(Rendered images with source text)
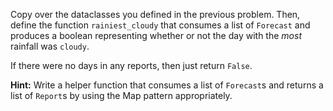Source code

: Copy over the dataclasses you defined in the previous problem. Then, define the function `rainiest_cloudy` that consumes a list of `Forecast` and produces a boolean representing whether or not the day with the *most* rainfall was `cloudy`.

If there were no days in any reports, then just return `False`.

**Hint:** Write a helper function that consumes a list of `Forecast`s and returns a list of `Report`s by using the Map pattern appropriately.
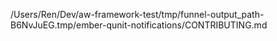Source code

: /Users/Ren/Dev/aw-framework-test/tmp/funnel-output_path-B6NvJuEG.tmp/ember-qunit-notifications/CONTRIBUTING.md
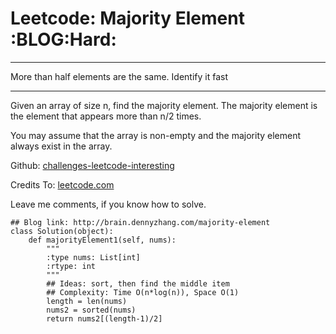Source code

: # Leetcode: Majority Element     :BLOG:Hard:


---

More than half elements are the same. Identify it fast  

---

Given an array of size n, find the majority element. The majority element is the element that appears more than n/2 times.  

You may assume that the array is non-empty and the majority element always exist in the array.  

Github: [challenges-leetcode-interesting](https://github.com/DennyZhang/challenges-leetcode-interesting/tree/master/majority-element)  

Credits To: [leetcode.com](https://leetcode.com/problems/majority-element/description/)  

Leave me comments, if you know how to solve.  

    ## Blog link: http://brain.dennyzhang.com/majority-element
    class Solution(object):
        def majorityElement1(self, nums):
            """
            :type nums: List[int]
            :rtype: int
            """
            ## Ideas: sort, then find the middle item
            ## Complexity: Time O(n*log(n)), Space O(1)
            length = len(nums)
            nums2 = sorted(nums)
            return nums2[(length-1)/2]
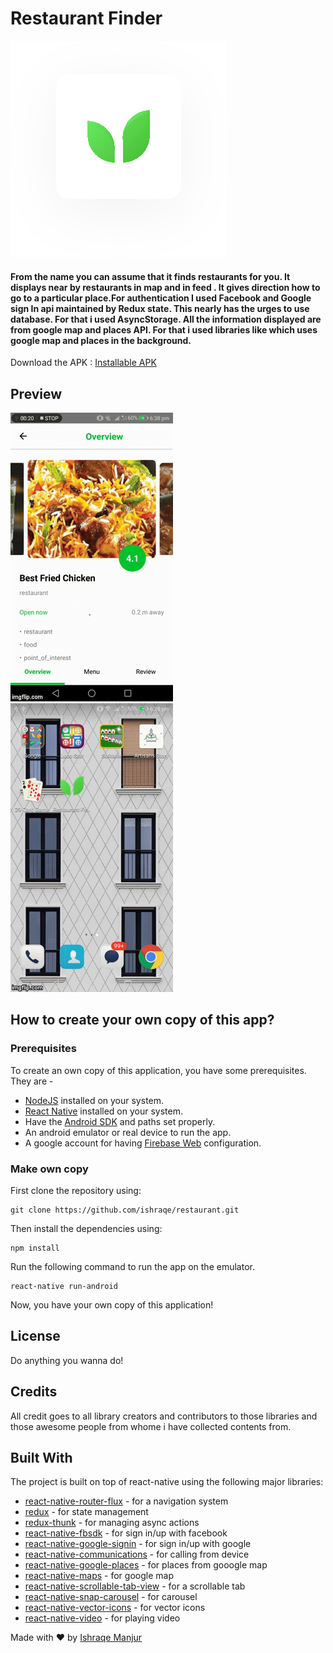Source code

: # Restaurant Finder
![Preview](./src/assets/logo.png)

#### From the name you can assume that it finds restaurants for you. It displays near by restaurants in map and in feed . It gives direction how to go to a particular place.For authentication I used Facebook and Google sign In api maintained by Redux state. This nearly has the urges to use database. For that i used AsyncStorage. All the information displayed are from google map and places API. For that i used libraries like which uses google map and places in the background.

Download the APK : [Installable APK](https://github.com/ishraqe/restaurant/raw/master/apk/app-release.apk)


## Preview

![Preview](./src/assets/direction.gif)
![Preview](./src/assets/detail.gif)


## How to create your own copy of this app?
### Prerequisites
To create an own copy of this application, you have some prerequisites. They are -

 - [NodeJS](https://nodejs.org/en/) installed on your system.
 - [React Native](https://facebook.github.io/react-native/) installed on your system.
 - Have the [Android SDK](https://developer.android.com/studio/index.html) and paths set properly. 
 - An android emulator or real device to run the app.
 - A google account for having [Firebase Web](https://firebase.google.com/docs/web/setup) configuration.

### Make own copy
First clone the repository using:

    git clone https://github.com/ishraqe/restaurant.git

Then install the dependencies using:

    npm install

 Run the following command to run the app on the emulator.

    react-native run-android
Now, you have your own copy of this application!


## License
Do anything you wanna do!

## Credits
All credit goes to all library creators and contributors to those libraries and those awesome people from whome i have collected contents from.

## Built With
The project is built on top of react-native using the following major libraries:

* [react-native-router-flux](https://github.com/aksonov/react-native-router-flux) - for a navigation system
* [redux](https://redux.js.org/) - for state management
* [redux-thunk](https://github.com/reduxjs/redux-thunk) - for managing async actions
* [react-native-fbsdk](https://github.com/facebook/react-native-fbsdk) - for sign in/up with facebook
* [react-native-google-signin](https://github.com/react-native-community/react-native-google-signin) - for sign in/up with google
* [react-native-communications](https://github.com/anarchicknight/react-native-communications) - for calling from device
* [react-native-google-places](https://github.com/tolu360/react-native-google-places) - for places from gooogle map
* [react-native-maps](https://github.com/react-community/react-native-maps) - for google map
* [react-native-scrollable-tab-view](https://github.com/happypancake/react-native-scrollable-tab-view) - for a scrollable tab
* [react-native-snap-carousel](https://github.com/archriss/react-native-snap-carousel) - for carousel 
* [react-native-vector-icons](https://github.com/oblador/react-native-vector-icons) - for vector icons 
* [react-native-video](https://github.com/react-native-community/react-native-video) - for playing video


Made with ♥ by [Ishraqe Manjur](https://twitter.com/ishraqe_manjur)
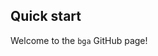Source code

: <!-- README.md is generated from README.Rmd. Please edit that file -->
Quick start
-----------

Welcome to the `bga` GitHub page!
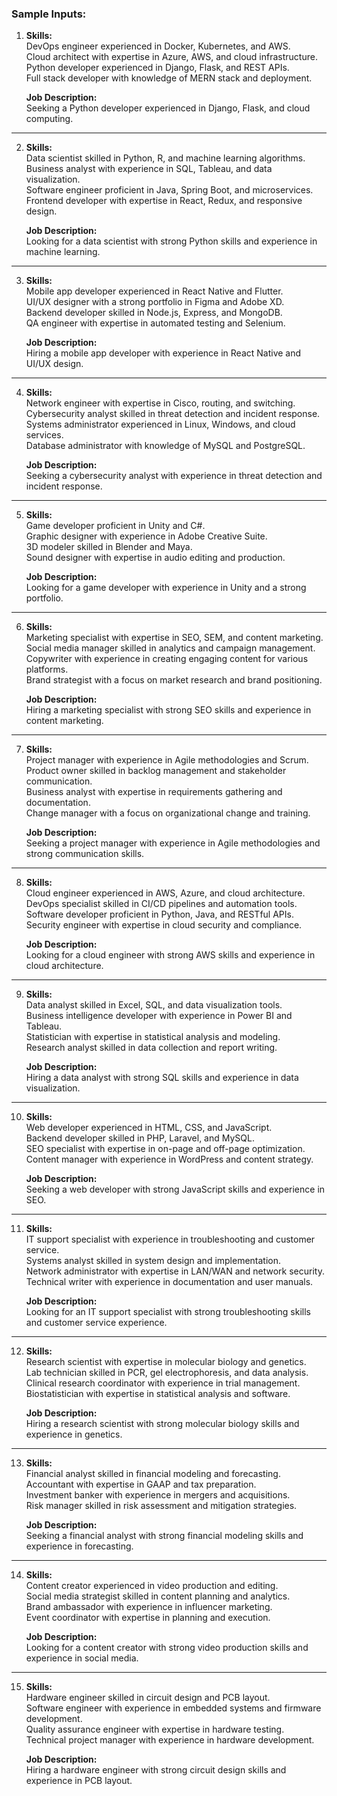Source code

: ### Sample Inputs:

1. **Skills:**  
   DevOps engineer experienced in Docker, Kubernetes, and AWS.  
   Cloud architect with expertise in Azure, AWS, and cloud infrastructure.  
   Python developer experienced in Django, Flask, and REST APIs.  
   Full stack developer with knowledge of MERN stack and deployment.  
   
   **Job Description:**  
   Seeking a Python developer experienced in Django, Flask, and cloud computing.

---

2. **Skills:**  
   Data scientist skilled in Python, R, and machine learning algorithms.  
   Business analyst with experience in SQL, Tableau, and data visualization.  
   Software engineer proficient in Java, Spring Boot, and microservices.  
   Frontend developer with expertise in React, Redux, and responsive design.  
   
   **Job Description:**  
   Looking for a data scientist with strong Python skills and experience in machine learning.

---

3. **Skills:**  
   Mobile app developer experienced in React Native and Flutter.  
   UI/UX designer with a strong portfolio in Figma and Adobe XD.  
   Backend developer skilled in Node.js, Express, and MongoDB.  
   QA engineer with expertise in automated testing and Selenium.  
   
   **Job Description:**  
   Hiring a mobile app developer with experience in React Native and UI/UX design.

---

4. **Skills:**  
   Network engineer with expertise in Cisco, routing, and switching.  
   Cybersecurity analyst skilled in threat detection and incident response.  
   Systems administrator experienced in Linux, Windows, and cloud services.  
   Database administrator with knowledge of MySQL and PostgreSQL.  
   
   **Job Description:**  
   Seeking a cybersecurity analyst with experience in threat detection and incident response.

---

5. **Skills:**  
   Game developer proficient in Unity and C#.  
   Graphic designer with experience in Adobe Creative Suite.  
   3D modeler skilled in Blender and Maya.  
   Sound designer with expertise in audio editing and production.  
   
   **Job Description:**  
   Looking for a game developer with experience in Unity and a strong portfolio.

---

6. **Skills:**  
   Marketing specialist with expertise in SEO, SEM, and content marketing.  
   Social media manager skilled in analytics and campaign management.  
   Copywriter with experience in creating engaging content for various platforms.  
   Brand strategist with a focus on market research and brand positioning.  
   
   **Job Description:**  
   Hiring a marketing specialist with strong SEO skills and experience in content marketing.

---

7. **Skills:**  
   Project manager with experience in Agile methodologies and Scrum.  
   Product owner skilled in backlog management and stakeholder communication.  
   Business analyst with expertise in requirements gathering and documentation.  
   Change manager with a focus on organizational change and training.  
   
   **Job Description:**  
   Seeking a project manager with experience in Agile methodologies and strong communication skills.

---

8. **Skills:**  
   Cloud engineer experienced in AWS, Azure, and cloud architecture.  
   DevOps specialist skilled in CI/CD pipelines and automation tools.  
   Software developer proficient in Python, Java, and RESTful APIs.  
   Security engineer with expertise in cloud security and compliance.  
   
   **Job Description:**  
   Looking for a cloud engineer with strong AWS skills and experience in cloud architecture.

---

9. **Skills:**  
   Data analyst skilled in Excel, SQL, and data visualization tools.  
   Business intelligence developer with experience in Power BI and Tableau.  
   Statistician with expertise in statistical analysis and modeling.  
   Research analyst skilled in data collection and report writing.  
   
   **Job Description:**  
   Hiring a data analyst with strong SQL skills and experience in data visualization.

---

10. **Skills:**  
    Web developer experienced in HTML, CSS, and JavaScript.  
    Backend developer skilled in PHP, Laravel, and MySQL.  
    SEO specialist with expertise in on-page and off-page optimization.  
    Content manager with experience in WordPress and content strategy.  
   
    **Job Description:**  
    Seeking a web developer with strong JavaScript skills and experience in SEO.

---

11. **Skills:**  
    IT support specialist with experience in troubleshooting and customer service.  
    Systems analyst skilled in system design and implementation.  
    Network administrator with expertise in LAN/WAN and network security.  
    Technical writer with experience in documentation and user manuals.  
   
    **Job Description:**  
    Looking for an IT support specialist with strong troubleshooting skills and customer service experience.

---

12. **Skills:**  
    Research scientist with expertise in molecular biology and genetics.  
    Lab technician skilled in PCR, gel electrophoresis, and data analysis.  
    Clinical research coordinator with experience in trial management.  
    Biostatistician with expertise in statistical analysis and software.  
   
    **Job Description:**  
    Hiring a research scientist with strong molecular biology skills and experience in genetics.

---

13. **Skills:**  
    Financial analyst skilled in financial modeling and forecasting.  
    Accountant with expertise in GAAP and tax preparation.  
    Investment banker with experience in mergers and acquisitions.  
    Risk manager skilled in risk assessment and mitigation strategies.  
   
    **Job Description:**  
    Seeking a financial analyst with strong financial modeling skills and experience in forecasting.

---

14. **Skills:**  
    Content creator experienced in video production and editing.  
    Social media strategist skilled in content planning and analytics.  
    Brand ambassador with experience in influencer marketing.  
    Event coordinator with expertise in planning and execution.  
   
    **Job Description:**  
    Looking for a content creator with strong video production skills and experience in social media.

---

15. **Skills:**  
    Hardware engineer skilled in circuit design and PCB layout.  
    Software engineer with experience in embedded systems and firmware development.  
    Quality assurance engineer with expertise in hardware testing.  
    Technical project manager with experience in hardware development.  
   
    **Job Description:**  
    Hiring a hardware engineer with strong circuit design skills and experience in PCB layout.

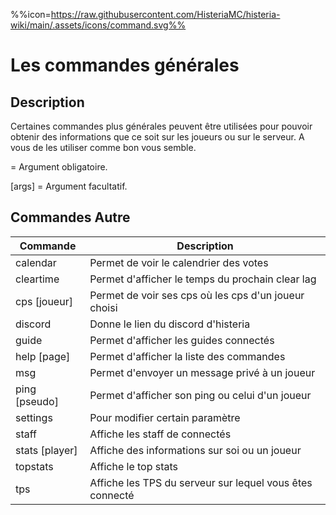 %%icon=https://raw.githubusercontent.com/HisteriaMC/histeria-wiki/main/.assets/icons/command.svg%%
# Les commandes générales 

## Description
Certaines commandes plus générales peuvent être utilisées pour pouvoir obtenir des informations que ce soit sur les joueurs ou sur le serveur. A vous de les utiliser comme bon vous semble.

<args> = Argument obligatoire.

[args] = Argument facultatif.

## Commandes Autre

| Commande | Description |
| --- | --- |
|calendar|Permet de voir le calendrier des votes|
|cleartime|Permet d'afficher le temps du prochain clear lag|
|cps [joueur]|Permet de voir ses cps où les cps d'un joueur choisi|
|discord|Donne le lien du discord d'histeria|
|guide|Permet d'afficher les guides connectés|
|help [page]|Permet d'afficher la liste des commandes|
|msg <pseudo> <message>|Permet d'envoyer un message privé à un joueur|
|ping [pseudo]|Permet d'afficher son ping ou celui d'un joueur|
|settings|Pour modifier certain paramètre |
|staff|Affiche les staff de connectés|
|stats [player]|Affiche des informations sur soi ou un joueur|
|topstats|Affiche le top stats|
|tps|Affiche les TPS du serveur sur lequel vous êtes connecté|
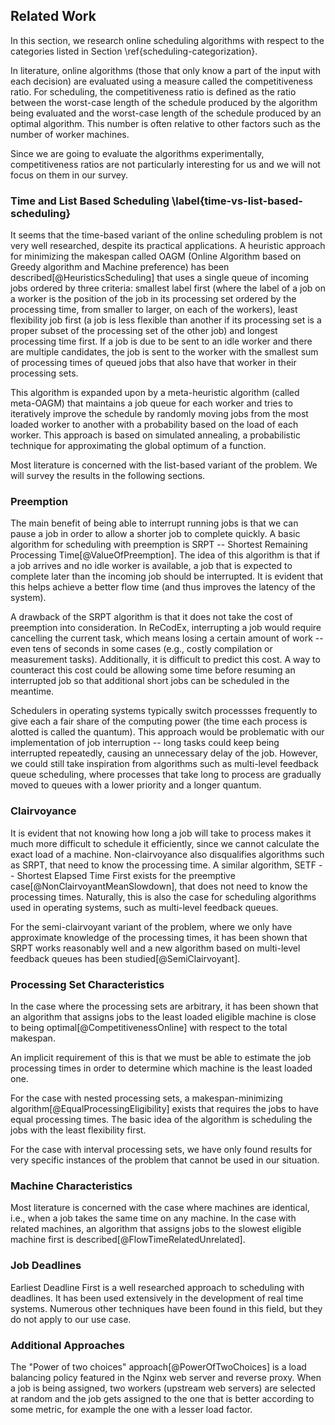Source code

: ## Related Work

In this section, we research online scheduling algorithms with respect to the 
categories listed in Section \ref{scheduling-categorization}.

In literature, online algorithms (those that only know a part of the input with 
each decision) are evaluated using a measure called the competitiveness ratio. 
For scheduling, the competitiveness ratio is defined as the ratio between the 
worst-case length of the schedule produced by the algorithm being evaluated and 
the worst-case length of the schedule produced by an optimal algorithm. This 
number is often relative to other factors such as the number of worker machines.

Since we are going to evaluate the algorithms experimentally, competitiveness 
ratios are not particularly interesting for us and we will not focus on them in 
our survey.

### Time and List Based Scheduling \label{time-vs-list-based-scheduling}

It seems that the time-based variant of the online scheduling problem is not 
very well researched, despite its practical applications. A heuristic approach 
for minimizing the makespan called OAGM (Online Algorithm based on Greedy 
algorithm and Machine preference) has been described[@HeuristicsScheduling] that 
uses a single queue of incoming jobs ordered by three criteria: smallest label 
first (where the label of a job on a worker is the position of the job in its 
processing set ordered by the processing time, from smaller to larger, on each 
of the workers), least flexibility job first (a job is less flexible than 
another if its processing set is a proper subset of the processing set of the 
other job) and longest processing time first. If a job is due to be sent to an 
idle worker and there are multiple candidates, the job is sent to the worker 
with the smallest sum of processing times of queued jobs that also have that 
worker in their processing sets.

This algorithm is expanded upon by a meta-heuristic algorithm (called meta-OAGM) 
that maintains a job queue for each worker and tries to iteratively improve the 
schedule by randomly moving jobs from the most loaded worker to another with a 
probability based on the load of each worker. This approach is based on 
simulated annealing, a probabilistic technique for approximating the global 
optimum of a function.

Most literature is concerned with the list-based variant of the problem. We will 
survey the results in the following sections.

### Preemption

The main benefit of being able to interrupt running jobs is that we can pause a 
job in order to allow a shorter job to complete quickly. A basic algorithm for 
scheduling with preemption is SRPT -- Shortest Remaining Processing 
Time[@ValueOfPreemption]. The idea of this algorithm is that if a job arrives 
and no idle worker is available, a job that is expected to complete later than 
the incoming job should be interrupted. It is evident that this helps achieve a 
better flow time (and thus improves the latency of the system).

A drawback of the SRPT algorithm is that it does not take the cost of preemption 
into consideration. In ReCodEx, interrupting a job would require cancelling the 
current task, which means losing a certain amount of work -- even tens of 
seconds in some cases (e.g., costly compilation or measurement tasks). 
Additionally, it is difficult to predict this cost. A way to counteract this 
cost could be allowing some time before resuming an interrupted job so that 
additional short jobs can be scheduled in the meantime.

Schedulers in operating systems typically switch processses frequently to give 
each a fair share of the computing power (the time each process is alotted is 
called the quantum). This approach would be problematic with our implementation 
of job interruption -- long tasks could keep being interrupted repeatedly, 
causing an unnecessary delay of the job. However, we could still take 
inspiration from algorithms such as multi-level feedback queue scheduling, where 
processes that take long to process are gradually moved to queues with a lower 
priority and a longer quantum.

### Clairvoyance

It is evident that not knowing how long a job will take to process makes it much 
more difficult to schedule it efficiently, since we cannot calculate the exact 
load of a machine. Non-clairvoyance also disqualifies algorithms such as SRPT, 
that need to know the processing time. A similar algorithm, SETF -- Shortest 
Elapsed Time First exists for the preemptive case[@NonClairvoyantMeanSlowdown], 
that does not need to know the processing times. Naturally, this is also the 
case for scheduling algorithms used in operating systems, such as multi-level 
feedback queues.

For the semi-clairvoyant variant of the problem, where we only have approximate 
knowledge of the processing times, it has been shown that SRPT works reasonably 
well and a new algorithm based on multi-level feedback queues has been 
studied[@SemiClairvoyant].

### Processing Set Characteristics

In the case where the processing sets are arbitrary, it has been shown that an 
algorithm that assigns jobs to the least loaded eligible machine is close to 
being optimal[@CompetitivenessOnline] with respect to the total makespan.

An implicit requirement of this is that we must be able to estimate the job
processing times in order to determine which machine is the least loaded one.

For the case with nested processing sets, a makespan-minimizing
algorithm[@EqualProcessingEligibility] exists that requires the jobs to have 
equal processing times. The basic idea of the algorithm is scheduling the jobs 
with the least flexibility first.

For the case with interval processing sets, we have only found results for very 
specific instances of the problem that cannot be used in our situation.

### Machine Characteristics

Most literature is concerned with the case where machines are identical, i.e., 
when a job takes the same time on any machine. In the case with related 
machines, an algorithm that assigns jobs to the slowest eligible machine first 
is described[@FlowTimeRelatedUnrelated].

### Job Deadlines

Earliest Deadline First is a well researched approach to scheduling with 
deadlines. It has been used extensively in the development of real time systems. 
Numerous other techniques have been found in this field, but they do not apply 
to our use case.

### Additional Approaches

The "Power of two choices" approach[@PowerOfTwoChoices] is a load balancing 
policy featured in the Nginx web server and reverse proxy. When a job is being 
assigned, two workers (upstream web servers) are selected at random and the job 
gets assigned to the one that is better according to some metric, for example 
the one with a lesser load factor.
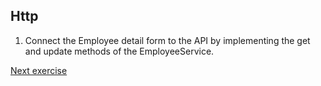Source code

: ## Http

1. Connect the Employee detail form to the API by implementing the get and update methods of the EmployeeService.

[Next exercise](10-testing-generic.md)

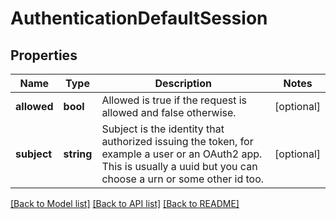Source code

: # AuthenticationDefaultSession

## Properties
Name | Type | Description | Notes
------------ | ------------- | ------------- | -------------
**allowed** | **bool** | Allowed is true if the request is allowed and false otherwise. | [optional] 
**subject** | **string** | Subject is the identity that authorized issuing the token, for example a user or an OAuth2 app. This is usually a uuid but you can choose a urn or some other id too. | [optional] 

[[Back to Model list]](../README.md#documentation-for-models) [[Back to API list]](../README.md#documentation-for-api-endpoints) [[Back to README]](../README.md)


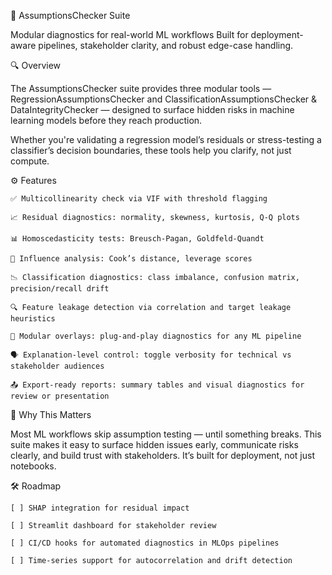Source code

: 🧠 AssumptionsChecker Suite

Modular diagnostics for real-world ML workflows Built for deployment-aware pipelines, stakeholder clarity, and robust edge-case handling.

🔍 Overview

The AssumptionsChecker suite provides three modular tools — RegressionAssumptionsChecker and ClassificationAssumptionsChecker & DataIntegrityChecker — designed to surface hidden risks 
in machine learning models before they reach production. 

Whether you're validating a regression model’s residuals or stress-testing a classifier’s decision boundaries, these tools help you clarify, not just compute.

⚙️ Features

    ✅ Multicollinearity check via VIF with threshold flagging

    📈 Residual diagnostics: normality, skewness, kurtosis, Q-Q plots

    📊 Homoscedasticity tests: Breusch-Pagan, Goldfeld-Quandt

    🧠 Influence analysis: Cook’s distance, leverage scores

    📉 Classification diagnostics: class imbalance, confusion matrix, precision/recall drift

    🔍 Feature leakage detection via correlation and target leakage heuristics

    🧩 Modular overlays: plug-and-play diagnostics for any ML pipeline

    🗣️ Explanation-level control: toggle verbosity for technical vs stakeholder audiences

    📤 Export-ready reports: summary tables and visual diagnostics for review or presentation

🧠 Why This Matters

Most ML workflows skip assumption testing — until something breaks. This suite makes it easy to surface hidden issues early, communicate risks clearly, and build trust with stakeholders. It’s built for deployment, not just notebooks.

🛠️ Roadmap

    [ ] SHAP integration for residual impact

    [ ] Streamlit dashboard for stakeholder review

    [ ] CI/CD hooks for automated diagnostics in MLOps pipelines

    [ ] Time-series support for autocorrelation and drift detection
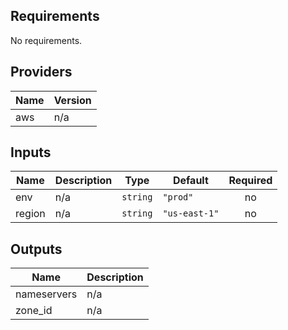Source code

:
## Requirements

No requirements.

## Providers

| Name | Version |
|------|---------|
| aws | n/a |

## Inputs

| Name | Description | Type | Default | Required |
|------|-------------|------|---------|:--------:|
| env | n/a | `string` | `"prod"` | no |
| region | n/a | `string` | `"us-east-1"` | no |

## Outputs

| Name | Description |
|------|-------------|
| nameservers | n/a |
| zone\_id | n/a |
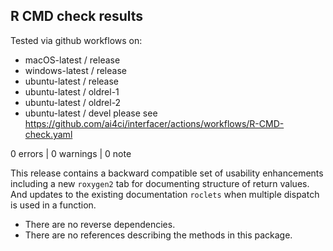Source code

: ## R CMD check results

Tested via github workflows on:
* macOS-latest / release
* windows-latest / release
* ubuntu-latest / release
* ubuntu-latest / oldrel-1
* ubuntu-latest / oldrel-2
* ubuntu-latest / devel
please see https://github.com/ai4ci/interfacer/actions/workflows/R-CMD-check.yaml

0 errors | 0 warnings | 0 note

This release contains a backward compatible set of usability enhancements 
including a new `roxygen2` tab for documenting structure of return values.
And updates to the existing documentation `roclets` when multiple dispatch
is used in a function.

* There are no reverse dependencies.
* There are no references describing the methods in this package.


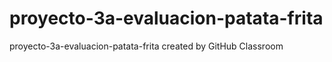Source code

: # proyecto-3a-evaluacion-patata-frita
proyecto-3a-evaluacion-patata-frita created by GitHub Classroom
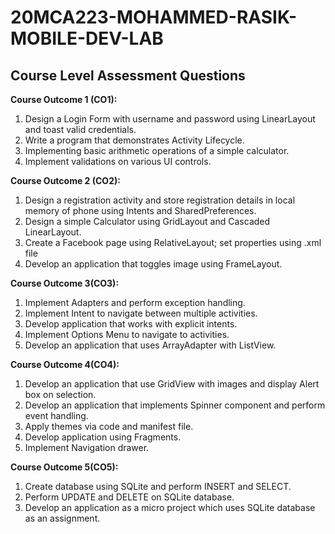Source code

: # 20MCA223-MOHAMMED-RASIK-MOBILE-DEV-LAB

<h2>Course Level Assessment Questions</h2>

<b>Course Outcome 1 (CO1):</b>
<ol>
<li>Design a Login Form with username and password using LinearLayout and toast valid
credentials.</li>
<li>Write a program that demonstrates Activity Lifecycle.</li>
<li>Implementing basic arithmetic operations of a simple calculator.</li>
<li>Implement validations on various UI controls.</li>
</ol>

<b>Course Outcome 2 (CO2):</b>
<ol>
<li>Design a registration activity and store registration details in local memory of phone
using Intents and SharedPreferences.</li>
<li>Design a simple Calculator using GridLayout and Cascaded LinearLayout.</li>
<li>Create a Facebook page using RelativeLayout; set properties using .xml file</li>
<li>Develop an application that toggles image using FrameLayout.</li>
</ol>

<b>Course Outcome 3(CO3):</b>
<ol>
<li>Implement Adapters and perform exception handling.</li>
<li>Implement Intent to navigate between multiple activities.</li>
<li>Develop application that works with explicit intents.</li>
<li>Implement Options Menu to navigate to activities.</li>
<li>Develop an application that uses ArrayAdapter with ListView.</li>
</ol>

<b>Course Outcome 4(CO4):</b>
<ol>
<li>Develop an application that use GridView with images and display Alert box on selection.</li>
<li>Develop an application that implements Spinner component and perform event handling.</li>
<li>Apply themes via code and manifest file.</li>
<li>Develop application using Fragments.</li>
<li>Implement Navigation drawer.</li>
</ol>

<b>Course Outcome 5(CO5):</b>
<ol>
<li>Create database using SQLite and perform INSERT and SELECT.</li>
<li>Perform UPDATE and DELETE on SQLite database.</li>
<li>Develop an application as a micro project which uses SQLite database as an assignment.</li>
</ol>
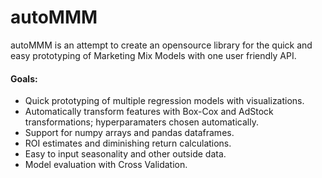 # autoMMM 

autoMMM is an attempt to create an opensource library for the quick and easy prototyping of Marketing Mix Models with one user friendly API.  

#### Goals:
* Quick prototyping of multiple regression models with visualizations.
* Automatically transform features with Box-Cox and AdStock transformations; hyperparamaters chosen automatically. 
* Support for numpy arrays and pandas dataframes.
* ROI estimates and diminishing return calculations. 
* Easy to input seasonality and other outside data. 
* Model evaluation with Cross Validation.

* Brief: Copy, exactly and only, the lines above that begin with the one containing "processes that take" and finish with the one containing "processing times in".

* Output:
processes that take long to process are gradually moved to queues with a lower 
priority and a longer quantum.

### Clairvoyance

It is evident that not knowing how long a job will take to process makes it much 
more difficult to schedule it efficiently, since we cannot calculate the exact 
load of a machine. Non-clairvoyance also disqualifies algorithms such as SRPT, 
that need to know the processing time. A similar algorithm, SETF -- Shortest 
Elapsed Time First exists for the preemptive case[@NonClairvoyantMeanSlowdown], 
that does not need to know the processing times. Naturally, this is also the 
case for scheduling algorithms used in operating systems, such as multi-level 
feedback queues.

For the semi-clairvoyant variant of the problem, where we only have approximate 
knowledge of the processing times, it has been shown that SRPT works reasonably 
well and a new algorithm based on multi-level feedback queues has been 
studied[@SemiClairvoyant].

### Processing Set Characteristics

In the case where the processing sets are arbitrary, it has been shown that an 
algorithm that assigns jobs to the least loaded eligible machine is close to 
being optimal[@CompetitivenessOnline] with respect to the total makespan.

An implicit requirement of this is that we must be able to estimate the job
processing times in order to determine which machine is the least loaded one.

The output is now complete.